A new special issue of The Gerontologist has identified for the first time how ethnically, culturally, linguistically, and geographically diverse groups think about aging and brain health.
This research was conducted based on recommendations from the U.S. Centers for Disease Control and Prevention's (CDC) Healthy Brain Initiative, a project designed to eliminate health disparities. The findings will be used to further the development of effective public health messages to promote cognitive health in older adults across the nation.
"This special issue includes a wide range of cutting-edge manuscripts on cognitive health in old age," said William J. McAuley, PhD, editor-in-chief of The Gerontologist. "It presents information on perceptions about cognitive health held by various groups, methods of promoting cognitive health, and approaches to preserving physical health among those with cognitive problems."
All demographic groups studied believed that cognitive health is influenced by physical, mental, and social activity; however, they differed in opinions of the benefits of specific activities, nutrition, and genetics. The respondents also indicated that that media messages about cognitive health are limited and confusing. Furthermore, many agreed that health messages that incorporate specific community values and are delivered within pre-existing social groups by community leaders may be particularly effective.

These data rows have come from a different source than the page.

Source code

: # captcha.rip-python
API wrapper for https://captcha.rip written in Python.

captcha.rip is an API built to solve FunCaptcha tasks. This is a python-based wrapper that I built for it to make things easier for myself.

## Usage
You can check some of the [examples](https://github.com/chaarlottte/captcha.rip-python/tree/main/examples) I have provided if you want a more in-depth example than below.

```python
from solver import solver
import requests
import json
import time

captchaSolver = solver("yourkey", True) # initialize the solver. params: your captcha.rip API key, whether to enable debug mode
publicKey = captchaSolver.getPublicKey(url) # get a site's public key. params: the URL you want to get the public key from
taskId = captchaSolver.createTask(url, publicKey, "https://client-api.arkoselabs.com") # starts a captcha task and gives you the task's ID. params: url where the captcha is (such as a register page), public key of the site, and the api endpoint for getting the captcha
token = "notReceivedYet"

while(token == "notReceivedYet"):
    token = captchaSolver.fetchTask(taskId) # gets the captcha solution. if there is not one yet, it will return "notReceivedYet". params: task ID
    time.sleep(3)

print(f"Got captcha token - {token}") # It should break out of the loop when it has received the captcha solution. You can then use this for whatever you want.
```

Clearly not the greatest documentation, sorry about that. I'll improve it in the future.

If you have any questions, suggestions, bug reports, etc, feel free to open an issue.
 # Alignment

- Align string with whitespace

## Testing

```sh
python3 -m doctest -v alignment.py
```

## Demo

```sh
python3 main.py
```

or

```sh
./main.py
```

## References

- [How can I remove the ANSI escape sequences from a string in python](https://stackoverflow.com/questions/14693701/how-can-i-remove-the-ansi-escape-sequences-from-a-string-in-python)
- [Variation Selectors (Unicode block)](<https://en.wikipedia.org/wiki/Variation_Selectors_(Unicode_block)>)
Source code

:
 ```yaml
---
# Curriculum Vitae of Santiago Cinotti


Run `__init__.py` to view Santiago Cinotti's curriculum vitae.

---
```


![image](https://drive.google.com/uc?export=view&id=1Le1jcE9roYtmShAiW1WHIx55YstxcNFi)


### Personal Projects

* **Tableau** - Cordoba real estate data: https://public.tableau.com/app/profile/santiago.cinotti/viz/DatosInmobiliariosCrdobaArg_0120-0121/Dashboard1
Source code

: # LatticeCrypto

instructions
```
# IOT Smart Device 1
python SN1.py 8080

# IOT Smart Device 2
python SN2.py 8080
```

"The Network is unique in that it combines diverse perspectives of nine Network members in partnership with CDC's Healthy Brain Initiative to focus on improving our understanding of the public's perceptions about cognitive health by conducting quality research and dissemination of findings," said Wayne H. Giles, MD, MS, the director of the Division of Adult and Community Health within the National Center for Chronic Disease Prevention and Health Promotion.
Between 2005 and 2007, the HAN conducted 55 focus groups with over 450 older adult participants from nine states, including rural and urban communities; individuals with cognitive impairment and their family caregivers; speakers of English, Spanish, Mandarin, Cantonese, and Vietnamese; and African Americans, American Indians, Asian Americans, Hispanics, and non-Hispanic whites.
"This special issue of The Gerontologist is an example of the important results of that work and includes key findings about cognitive health that can assist in efforts to disseminate appropriate and effective cognitive health messages," Giles said.